*YOUR OBJECTIVE*.
Word for word, retype the lines from the one containing "The files axes" to the one containing "bị từ chối." below, keeping both end lines and dropping the pictures.

*Stored data*.
□ □ □ □

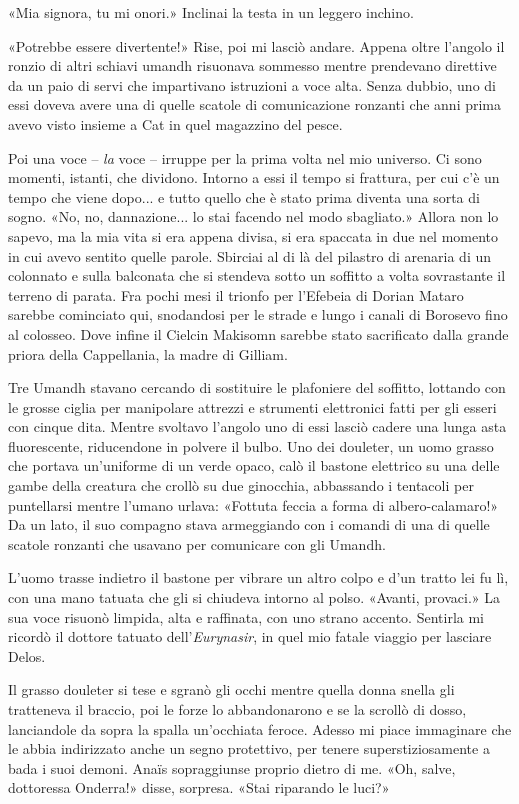 «Mia signora, tu mi onori.» Inclinai la testa in un leggero inchino.

«Potrebbe essere divertente!» Rise, poi mi lasciò andare. Appena oltre
l'angolo il ronzio di altri schiavi umandh risuonava sommesso mentre
prendevano direttive da un paio di servi che impartivano istruzioni a
voce alta. Senza dubbio, uno di essi doveva avere una di quelle scatole
di comunicazione ronzanti che anni prima avevo visto insieme a Cat in
quel magazzino del pesce.

Poi una voce -- \emph{la} voce -- irruppe per la prima volta nel mio
universo. Ci sono momenti, istanti, che dividono. Intorno a essi il
tempo si frattura, per cui c'è un tempo che viene dopo... e tutto quello
che è stato prima diventa una sorta di sogno. «No, no, dannazione... lo
stai facendo nel modo sbagliato.» Allora non lo sapevo, ma la mia vita
si era appena divisa, si era spaccata in due nel momento in cui avevo
sentito quelle parole. Sbirciai al di là del pilastro di arenaria di un
colonnato e sulla balconata che si stendeva sotto un soffitto a volta
sovrastante il terreno di parata. Fra pochi mesi il trionfo per
l'Efebeia di Dorian Mataro sarebbe cominciato qui, snodandosi per le
strade e lungo i canali di Borosevo fino al colosseo. Dove infine il
Cielcin Makisomn sarebbe stato sacrificato dalla grande priora della
Cappellania, la madre di Gilliam.

Tre Umandh stavano cercando di sostituire le plafoniere del soffitto,
lottando con le grosse ciglia per manipolare attrezzi e strumenti
elettronici fatti per gli esseri con cinque dita. Mentre svoltavo
l'angolo uno di essi lasciò cadere una lunga asta fluorescente,
riducendone in polvere il bulbo. Uno dei douleter, un uomo grasso che
portava un'uniforme di un verde opaco, calò il bastone {elettrico} su
una delle gambe della creatura che crollò su due {ginocchia},
{abbassando} i tentacoli per puntellarsi mentre l'umano urlava: «Fottuta
feccia a forma di albero-calamaro!» Da un lato, il suo compagno stava
armeggiando con i comandi di una di quelle scatole ronzanti che usavano
per comunicare con gli Umandh.

L'uomo trasse indietro il bastone per vibrare un altro colpo e d'un
tratto lei fu lì, con una mano tatuata che gli si chiudeva intorno al
polso. «Avanti, provaci.» La sua voce risuonò limpida, alta e raffinata,
con uno strano accento. Sentirla mi ricordò il dottore tatuato
dell'\emph{Eurynasir}, in quel mio fatale viaggio per lasciare Delos.

Il grasso douleter si tese e sgranò gli occhi mentre quella donna snella
gli tratteneva il braccio, poi le forze lo abbandonarono e se la scrollò
di dosso, lanciandole da sopra la spalla un'occhiata feroce. Adesso mi
piace immaginare che le abbia indirizzato anche un segno protettivo, per
tenere superstiziosamente a bada i suoi demoni. Anaïs sopraggiunse
proprio dietro di me. «Oh, salve, dottoressa Onderra!» disse, sorpresa.
«Stai riparando le luci?»

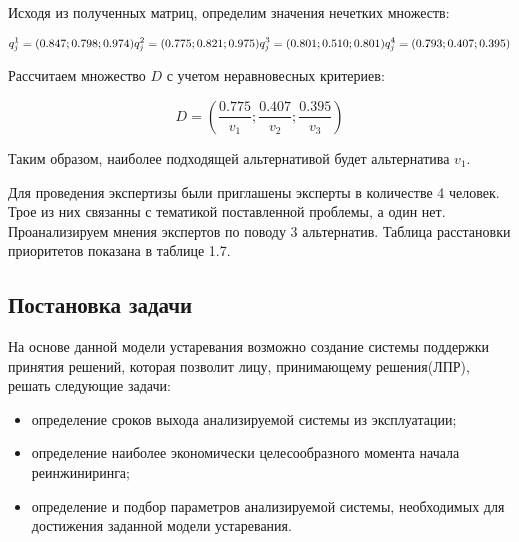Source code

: 
Исходя из полученных матриц, определим значения нечетких множеств:

\begin{equation}
    q^1_j=(0.847;0.798;0.974) \\
    q^2_j=(0.775;0.821;0.975) \\
    q^3_j=(0.801;0.510;0.801) \\
    q^4_j=(0.793;0.407;0.395) \\
\end{equation}

Рассчитаем множество $D$ с учетом неравновесных критериев:

\begin{equation}
    D=(\frac{0.775}{v_1};\frac{0.407}{v_2};\frac{0.395}{v_3})
\end{equation}

Таким образом, наиболее подходящей альтернативой будет альтернатива $v_1$.

Для проведения экспертизы были приглашены эксперты в количестве 4 человек. Трое из них связанны с тематикой поставленной проблемы, а один нет.
Проанализируем мнения экспертов по поводу 3 альтернатив. Таблица расстановки приоритетов показана в таблице 1.7. 

\subsection{Постановка задачи}
На основе данной модели устаревания возможно создание системы поддержки принятия решений, которая позволит лицу, принимающему решения(ЛПР), решать следующие задачи:
\begin{itemize}
    \item определение сроков выхода анализируемой системы из эксплуатации;
    \item определение наиболее экономически целесообразного момента начала реинжиниринга;
    \item определение и подбор параметров анализируемой системы, необходимых для достижения заданной модели устаревания.
\end{itemize}

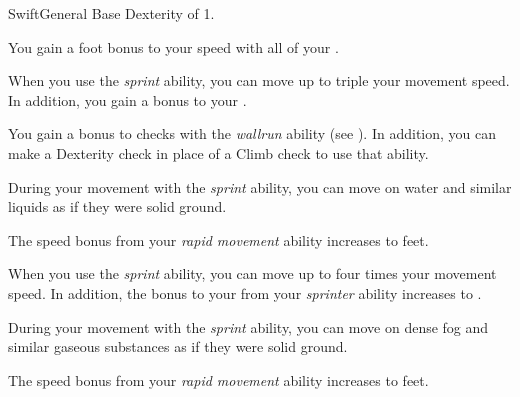     \begin{feat}{Swift}{General}
        \featpre Base Dexterity of 1.

         You gain a  foot bonus to your speed with all of your .

         When you use the \textit{sprint} ability, you can move up to triple your movement speed.
        In addition, you gain a  bonus to your .

         You gain a  bonus to checks with the \textit{wallrun} ability (see ).
        In addition, you can make a Dexterity check in place of a Climb check to use that ability.

         During your movement with the \textit{sprint} ability, you can move on water and similar liquids as if they were solid ground.

         The speed bonus from your \textit{rapid movement} ability increases to  feet.

         When you use the \textit{sprint} ability, you can move up to four times your movement speed.
        In addition, the bonus to your  from your \textit{sprinter} ability increases to .

         During your movement with the \textit{sprint} ability, you can move on dense fog and similar gaseous substances as if they were solid ground.

         The speed bonus from your \textit{rapid movement} ability increases to  feet.
    \end{feat}

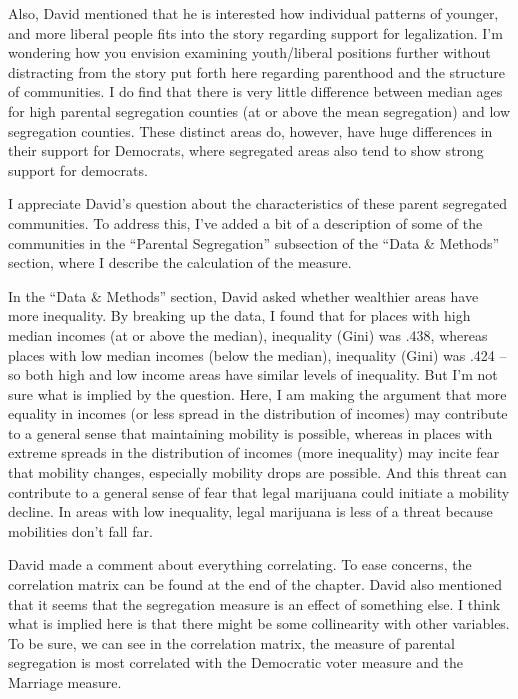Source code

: \documentclass[12pt,stdletter,dateno,sigleft]{newlfm} %
\begin{document}
\begin{newlfm}
Also, David mentioned that he is interested how individual patterns of younger, and more liberal people fits into the story regarding support for legalization. I'm wondering how you envision examining youth/liberal positions further without distracting from the story put forth here regarding parenthood and the structure of communities. I do find that there is very little difference between median ages for high parental segregation counties (at or above the mean segregation) and low segregation counties. These distinct areas do, however, have huge differences in their support for Democrats, where segregated areas also tend to show strong support for democrats.

I appreciate David's question about the characteristics of these parent segregated communities. To address this, I've added a bit of a description of some of the communities in the ``Parental Segregation'' subsection of the ``Data \& Methods'' section, where I describe the calculation of the measure. 

In the ``Data \& Methods'' section, David asked whether wealthier areas have more inequality. By breaking up the data, I found that for places with high median incomes (at or above the median), inequality (Gini) was .438, whereas places with low median incomes (below the median), inequality (Gini) was .424 -- so both high and low income areas have similar levels of inequality. But I'm not sure what is implied by the question. Here, I am making the argument that more equality in incomes (or less spread in the distribution of incomes) may contribute to a general sense that maintaining mobility is possible, whereas in places with extreme spreads in the distribution of incomes (more inequality) may incite fear that mobility changes, especially mobility drops are possible. And this threat can contribute to a general sense of fear that legal marijuana could initiate a mobility decline. In areas with low inequality, legal marijuana is less of a threat because mobilities don't fall far. 

David made a comment about everything correlating. To ease concerns, the correlation matrix can be found at the end of the chapter. David also mentioned that it seems that the segregation measure is an effect of something else. I think what is implied here is that there might be some collinearity with other variables. To be sure, we can see in the correlation matrix, the measure of parental segregation is most correlated with the Democratic voter measure and the Marriage measure. 


\end{newlfm}
\end{document}
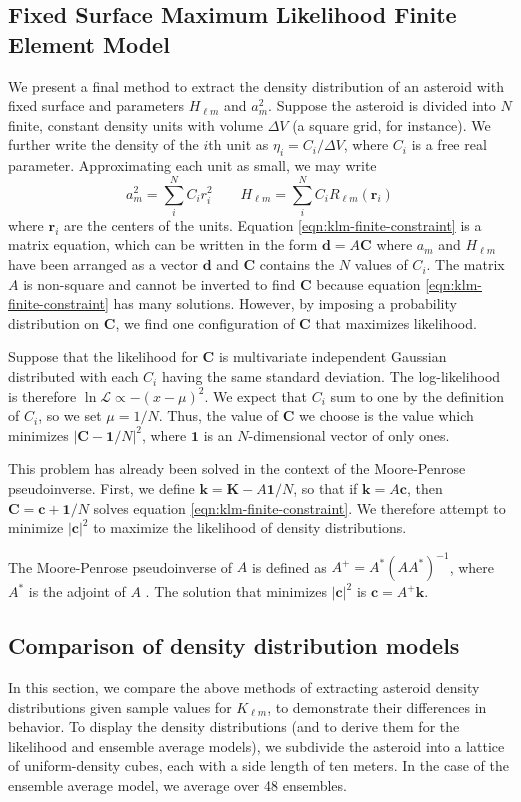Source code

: \documentclass{aastex631}
\begin{document}
\subsection{Fixed Surface Maximum Likelihood Finite Element Model}
\label{sec:like-density}
We present a final method to extract the density distribution of an asteroid with fixed surface and parameters $H_{\ell m}$ and $a_m^2$. Suppose the asteroid is divided into $N$ finite, constant density units with volume $\Delta V$ (a square grid, for instance). We further write the density of the $i$th unit as $\eta_i = C_i / \Delta V$, where $C_i$ is a free real parameter. Approximating each unit as small, we may write 
\begin{equation}
  a_m^2 = \sum_i^N C_i r_i^2 \qquad H_{\ell m} = \sum_i^N C_i R_{\ell m}(\bm r_i)
  \label{eqn:klm-finite-constraint}
\end{equation}
where $\bm r_i$ are the centers of the units. Equation \ref{eqn:klm-finite-constraint} is a matrix equation, which can be written in the form $\bm d = A \bm C$ where $a_m$ and $H_{\ell m}$ have been arranged as a vector $\bm d$ and $\bm C$ contains the $N$ values of $C_i$. The matrix $A$ is non-square and cannot be inverted to find $\bm C$ because equation \ref{eqn:klm-finite-constraint} has many solutions. However, by imposing a probability distribution on $\bm C$, we find one configuration of $\bm C$ that maximizes likelihood.

Suppose that the likelihood for $\bm C$ is multivariate independent Gaussian distributed with each $C_i$ having the same standard deviation. The log-likelihood is therefore $\ln \mathcal{L} \propto -(x - \mu)^2$. We expect that $C_{i}$ sum to one by the definition of $C_i$, so we set $\mu = 1/N$. Thus, the value of $\bm C$ we choose is the value which minimizes $|\bm C - \bm 1 /N|^2$, where $\bm 1$ is an $N$-dimensional vector of only ones.

This problem has already been solved in the context of the Moore-Penrose pseudoinverse. First, we define $\bm k = \bm K - A\bm 1/N$, so that if $\bm k = A \bm c$, then $\bm C = \bm c + \bm 1/N$ solves equation \ref{eqn:klm-finite-constraint}. We therefore attempt to minimize $|\bm c|^2$ to maximize the likelihood of density distributions.

The Moore-Penrose pseudoinverse of $A$ is defined as $A^+ = A^* (AA^*)^{-1}$, where $A^*$ is the adjoint of $A$ \cite{Barata2012}. The solution that minimizes $|\bm c|^2$ is $\bm c = A^+\bm k$. 


\subsection{Comparison of density distribution models}
\label{sec:density-results}
In this section, we compare the above methods of extracting asteroid density distributions given sample values for $K_{\ell m}$, to demonstrate their differences in behavior. To display the density distributions (and to derive them for the likelihood and ensemble average models), we subdivide the asteroid into a lattice of uniform-density cubes, each with a side length of ten meters. In the case of the ensemble average model, we average over 48 ensembles.
\end{document}
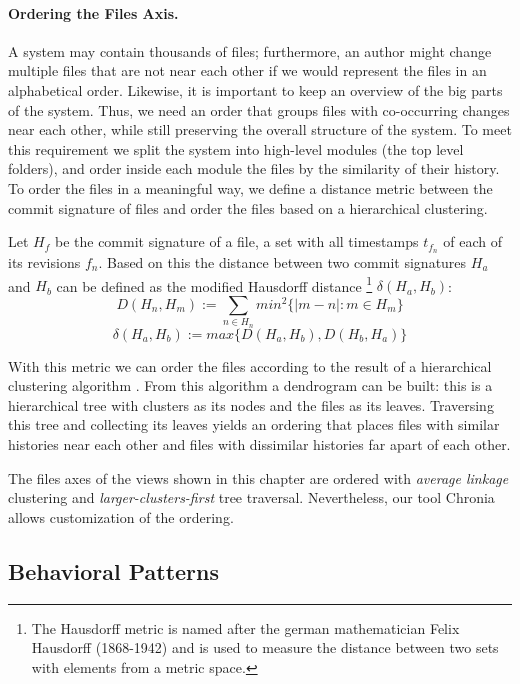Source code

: \paragraph{Ordering the Files Axis.}
A system may contain thousands of files; furthermore, an author might change multiple files that are not near each other if we would represent the files in an alphabetical order. Likewise, it is important to keep an overview of the big parts of the system. Thus, we need an order that groups files with co-occurring changes near each other, while still preserving the overall structure of the system. To meet this requirement we split the system into high-level modules (\eg the top level folders), and order inside each module the files by the similarity of their history. To order the files in a meaningful way, we define a distance metric between the commit signature of files and order the files based on a hierarchical clustering.

Let $H_f$ be the commit signature of a file, a set with all timestamps $t_{f_n}$ of each of its revisions $f_n$. Based on this the distance between two commit signatures $H_a$ and $H_b$ can be defined as the modified Hausdorff distance \footnote{The Hausdorff metric is named after the german mathematician Felix Hausdorff (1868-1942) and is used to measure the distance between two sets with elements from a metric space.} $\delta(H_a,H_b)$:
\[
D(H_n,H_m) := \sum_{n \in H_n} min^2 \{ \vert m -n \vert : m \in H_m \}
\]
\[
\delta(H_a,H_b) := max \{ D(H_a,H_b), D(H_b,H_a) \}
\]

With this metric we can order the files according to the result of a hierarchical clustering algorithm \cite{Jain99a}. From this algorithm a dendrogram can be built: this is a hierarchical tree with clusters as its nodes and the files as its leaves. Traversing this tree and collecting its leaves yields an ordering that places files with similar histories near each other and files with dissimilar histories far apart of each other.

The files axes of the \omap views shown in this chapter are ordered with \textit{average linkage} clustering and \textit{larger-clusters-first} tree traversal. Nevertheless, our tool Chronia allows customization of the ordering.

\subsection{Behavioral Patterns}

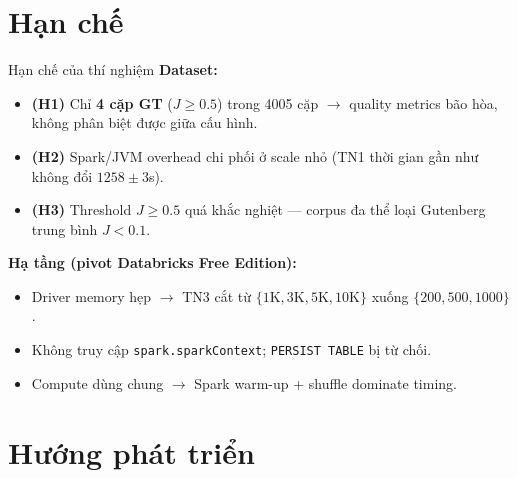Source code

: \documentclass[10pt,aspectratio=169]{beamer}
\begin{document}
\section{Hạn chế}

\begin{frame}{Hạn chế của thí nghiệm}
  \textbf{Dataset:}
  \begin{itemize}
    \item \textbf{(H1)} Chỉ \textbf{4 cặp GT} ($J \geq 0.5$) trong 4005 cặp $\rightarrow$ quality metrics bão hòa, không phân biệt được giữa cấu hình.
    \item \textbf{(H2)} Spark/JVM overhead chi phối ở scale nhỏ (TN1 thời gian gần như không đổi $1258 \pm 3$s).
    \item \textbf{(H3)} Threshold $J \geq 0.5$ quá khắc nghiệt --- corpus đa thể loại Gutenberg trung bình $J < 0.1$.
  \end{itemize}

  \vfill
  \textbf{Hạ tầng (pivot Databricks Free Edition):}
  \begin{itemize}
    \item Driver memory hẹp $\rightarrow$ TN3 cắt từ $\{1\text{K},3\text{K},5\text{K},10\text{K}\}$ xuống $\{200, 500, 1000\}$.
    \item Không truy cập \texttt{spark.sparkContext}; \texttt{PERSIST TABLE} bị từ chối.
    \item Compute dùng chung $\rightarrow$ Spark warm-up + shuffle dominate timing.
  \end{itemize}
\end{frame}

\section{Hướng phát triển}
\end{document}
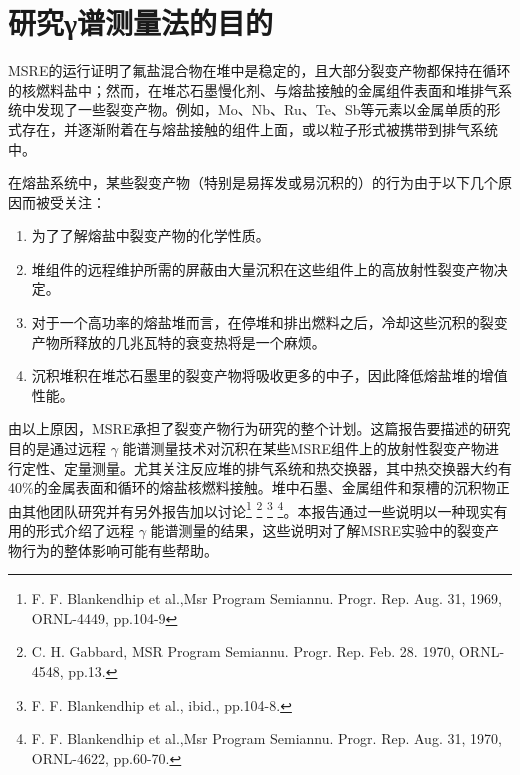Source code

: \chapter{研究γ谱测量法的目的}
MSRE的运行证明了氟盐混合物在堆中是稳定的，且大部分裂变产物都保持在循环的核燃料盐中；然而，在堆芯石墨慢化剂、与熔盐接触的金属组件表面和堆排气系统中发现了一些裂变产物。例如，Mo、Nb、Ru、Te、Sb等元素以金属单质的形式存在，并逐渐附着在与熔盐接触的组件上面，或以粒子形式被携带到排气系统中。

在熔盐系统中，某些裂变产物（特别是易挥发或易沉积的）的行为由于以下几个原因而被受关注：
\begin{enumerate}
\item 为了了解熔盐中裂变产物的化学性质。
\item 堆组件的远程维护所需的屏蔽由大量沉积在这些组件上的高放射性裂变产物决定。
\item 对于一个高功率的熔盐堆而言，在停堆和排出燃料之后，冷却这些沉积的裂变产物所释放的几兆瓦特的衰变热将是一个麻烦。
\item 沉积堆积在堆芯石墨里的裂变产物将吸收更多的中子，因此降低熔盐堆的增值性能。
\end{enumerate}
由以上原因，MSRE承担了裂变产物行为研究的整个计划。这篇报告要描述的研究目的是通过远程 $\gamma$ 能谱测量技术对沉积在某些MSRE组件上的放射性裂变产物进行定性、定量测量。尤其关注反应堆的排气系统和热交换器，其中热交换器大约有40\%的金属表面和循环的熔盐核燃料接触。堆中石墨、金属组件和泵槽的沉积物正由其他团队研究并有另外报告加以讨论\footnote{F. F. Blankendhip et al.,Msr Program Semiannu. Progr. Rep. Aug. 31, 1969, ORNL-4449, pp.104-9} \footnote{C. H. Gabbard, MSR Program Semiannu. Progr. Rep. Feb. 28. 1970, ORNL-4548, pp.13.} \footnote{F. F. Blankendhip et al., ibid., pp.104-8.} \footnote{F. F. Blankendhip et al.,Msr Program Semiannu. Progr. Rep. Aug. 31, 1970, ORNL-4622, pp.60-70.}。本报告通过一些说明以一种现实有用的形式介绍了远程 $\gamma$ 能谱测量的结果，这些说明对了解MSRE实验中的裂变产物行为的整体影响可能有些帮助。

□ □ □ □

*ANSWER SECTION*.
The files axes of the \omap views shown in this chapter are ordered with \textit{average linkage} clustering and \textit{larger-clusters-first} tree traversal. Nevertheless, our tool Chronia allows customization of the ordering.

\subsection{Behavioral Patterns}

Source code

: \documentclass[10pt,aspectratio=169]{beamer}
\begin{document}
\section{Hạn chế}

\begin{frame}{Hạn chế của thí nghiệm}
  \textbf{Dataset:}
  \begin{itemize}
    \item \textbf{(H1)} Chỉ \textbf{4 cặp GT} ($J \geq 0.5$) trong 4005 cặp $\rightarrow$ quality metrics bão hòa, không phân biệt được giữa cấu hình.
    \item \textbf{(H2)} Spark/JVM overhead chi phối ở scale nhỏ (TN1 thời gian gần như không đổi $1258 \pm 3$s).
    \item \textbf{(H3)} Threshold $J \geq 0.5$ quá khắc nghiệt --- corpus đa thể loại Gutenberg trung bình $J < 0.1$.
  \end{itemize}

  \vfill
  \textbf{Hạ tầng (pivot Databricks Free Edition):}
  \begin{itemize}
    \item Driver memory hẹp $\rightarrow$ TN3 cắt từ $\{1\text{K},3\text{K},5\text{K},10\text{K}\}$ xuống $\{200, 500, 1000\}$.
    \item Không truy cập \texttt{spark.sparkContext}; \texttt{PERSIST TABLE} bị từ chối.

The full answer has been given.